Nrama: And that's represented in the art?
Snyder: Yeah, he physically changes and twists and becomes much more insectile and powerful once Batman starts to lose his grip on things.
Nrama: It's amazing the number of villains you've incorporated into All-Star Batman. Were these villains you've been wanting to get to, even during your run on Batman? I know you mentioned back then that you had a lot of ideas for one-and-done stories about various villains.
Snyder: Some of them are brand new. This one, the Hatter one, is a new one. The Freeze one was one I had in mind for a while. The Ivy one was brand new.

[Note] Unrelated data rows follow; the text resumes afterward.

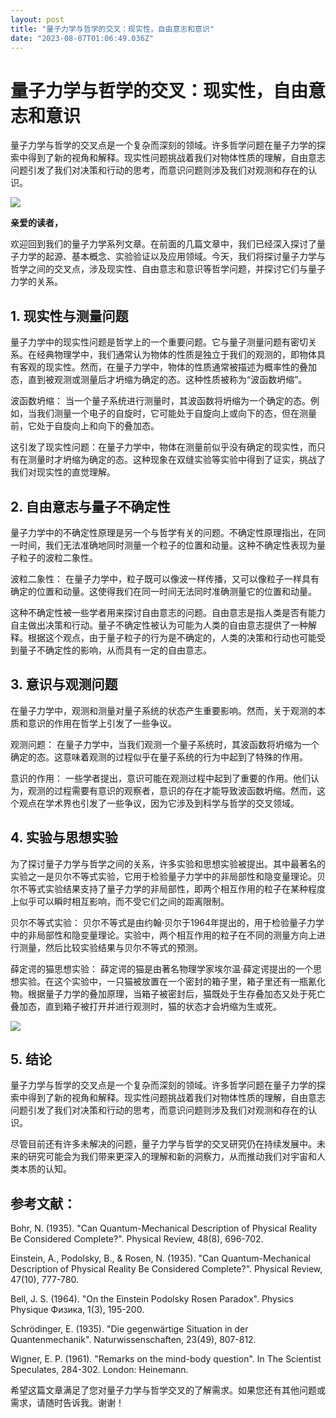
 ```yaml
---
layout: post
title: "量子力学与哲学的交叉：现实性，自由意志和意识"
date: "2023-08-07T01:06:49.036Z"
---
```

量子力学与哲学的交叉：现实性，自由意志和意识
======================

量子力学与哲学的交叉点是一个复杂而深刻的领域。许多哲学问题在量子力学的探索中得到了新的视角和解释。现实性问题挑战着我们对物体性质的理解，自由意志问题引发了我们对决策和行动的思考，而意识问题则涉及我们对观测和存在的认识。

![](https://img2023.cnblogs.com/blog/3232232/202308/3232232-20230807084841088-892818218.png)

**亲爱的读者，**

欢迎回到我们的量子力学系列文章。在前面的几篇文章中，我们已经深入探讨了量子力学的起源、基本概念、实验验证以及应用领域。今天，我们将探讨量子力学与哲学之间的交叉点，涉及现实性、自由意志和意识等哲学问题，并探讨它们与量子力学的关系。

1\. 现实性与测量问题
------------

量子力学中的现实性问题是哲学上的一个重要问题。它与量子测量问题有密切关系。在经典物理学中，我们通常认为物体的性质是独立于我们的观测的，即物体具有客观的现实性。然而，在量子力学中，物体的性质通常被描述为概率性的叠加态，直到被观测或测量后才坍缩为确定的态。这种性质被称为“波函数坍缩”。

波函数坍缩： 当一个量子系统进行测量时，其波函数将坍缩为一个确定的态。例如，当我们测量一个电子的自旋时，它可能处于自旋向上或向下的态，但在测量前，它处于自旋向上和向下的叠加态。

这引发了现实性问题：在量子力学中，物体在测量前似乎没有确定的现实性，而只有在测量时才坍缩为确定的态。这种现象在双缝实验等实验中得到了证实，挑战了我们对现实性的直觉理解。

2\. 自由意志与量子不确定性
---------------

量子力学中的不确定性原理是另一个与哲学有关的问题。不确定性原理指出，在同一时间，我们无法准确地同时测量一个粒子的位置和动量。这种不确定性表现为量子粒子的波粒二象性。

波粒二象性： 在量子力学中，粒子既可以像波一样传播，又可以像粒子一样具有确定的位置和动量。这使得我们在同一时间无法同时准确测量它的位置和动量。

这种不确定性被一些学者用来探讨自由意志的问题。自由意志是指人类是否有能力自主做出决策和行动。量子不确定性被认为可能为人类的自由意志提供了一种解释。根据这个观点，由于量子粒子的行为是不确定的，人类的决策和行动也可能受到量子不确定性的影响，从而具有一定的自由意志。

3\. 意识与观测问题
-----------

在量子力学中，观测和测量对量子系统的状态产生重要影响。然而，关于观测的本质和意识的作用在哲学上引发了一些争议。

观测问题： 在量子力学中，当我们观测一个量子系统时，其波函数将坍缩为一个确定的态。这意味着观测的过程似乎在量子系统的行为中起到了特殊的作用。

意识的作用： 一些学者提出，意识可能在观测过程中起到了重要的作用。他们认为，观测的过程需要有意识的观察者，意识的存在才能导致波函数坍缩。然而，这个观点在学术界也引发了一些争议，因为它涉及到科学与哲学的交叉领域。

4\. 实验与思想实验
-----------

为了探讨量子力学与哲学之间的关系，许多实验和思想实验被提出。其中最著名的实验之一是贝尔不等式实验，它用于检验量子力学中的非局部性和隐变量理论。贝尔不等式实验结果支持了量子力学的非局部性，即两个相互作用的粒子在某种程度上似乎可以瞬时相互影响，而不受它们之间的距离限制。

贝尔不等式实验： 贝尔不等式是由约翰·贝尔于1964年提出的，用于检验量子力学中的非局部性和隐变量理论。实验中，两个相互作用的粒子在不同的测量方向上进行测量，然后比较实验结果与贝尔不等式的预测。

薛定谔的猫思想实验： 薛定谔的猫是由著名物理学家埃尔温·薛定谔提出的一个思想实验。在这个实验中，一只猫被放置在一个密封的箱子里，箱子里还有一瓶氰化物。根据量子力学的叠加原理，当箱子被密封后，猫既处于生存叠加态又处于死亡叠加态，直到箱子被打开并进行观测时，猫的状态才会坍缩为生或死。

![](https://img2023.cnblogs.com/blog/3232232/202308/3232232-20230807084843081-1491446524.png)

5\. 结论
------

量子力学与哲学的交叉点是一个复杂而深刻的领域。许多哲学问题在量子力学的探索中得到了新的视角和解释。现实性问题挑战着我们对物体性质的理解，自由意志问题引发了我们对决策和行动的思考，而意识问题则涉及我们对观测和存在的认识。

尽管目前还有许多未解决的问题，量子力学与哲学的交叉研究仍在持续发展中。未来的研究可能会为我们带来更深入的理解和新的洞察力，从而推动我们对宇宙和人类本质的认知。

参考文献：
-----

Bohr, N. (1935). "Can Quantum-Mechanical Description of Physical Reality Be Considered Complete?". Physical Review, 48(8), 696-702.

Einstein, A., Podolsky, B., & Rosen, N. (1935). "Can Quantum-Mechanical Description of Physical Reality Be Considered Complete?". Physical Review, 47(10), 777-780.

Bell, J. S. (1964). "On the Einstein Podolsky Rosen Paradox". Physics Physique Физика, 1(3), 195-200.

Schrödinger, E. (1935). "Die gegenwärtige Situation in der Quantenmechanik". Naturwissenschaften, 23(49), 807-812.

Wigner, E. P. (1961). "Remarks on the mind-body question". In The Scientist Speculates, 284-302. London: Heinemann.

希望这篇文章满足了您对量子力学与哲学交叉的了解需求。如果您还有其他问题或需求，请随时告诉我。谢谢！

So this arc to me is almost like stand-alone stories that can be sort of explorations of each villain.
But they all do culminate with one villain saying, "I was showing you three different ways the world can end."
It can end with natural cataclysm, like the permafrost, because we don't care about preserving these things. And a spore will get loose or so on.
Or it could end in biological weapons, which is hinted at in the Ivy story.
It could end in sort of subjective madness and indifference, the way that it could with the Hatter stuff.
And then he says, the point is to show that the world is just incredibly fragile right now, and you're just sort of a story that we tell ourselves to make ourselves feel like we're OK.
But we won't.
And in that way, the arc has a kind of unity and is about one thing. But I wanted it to stand alone.
Nrama: Is that the sort of experimentation that you want to maintain on All-Star Batman?
Snyder: All-Star Batman is a place for me to keep Batman as exciting as it’s ever been, if not more, by constantly challenging myself to write very differently and say, how do I make this villain as scary and as new and as personal as possible, with a partner on the book that speaks perfectly to that character.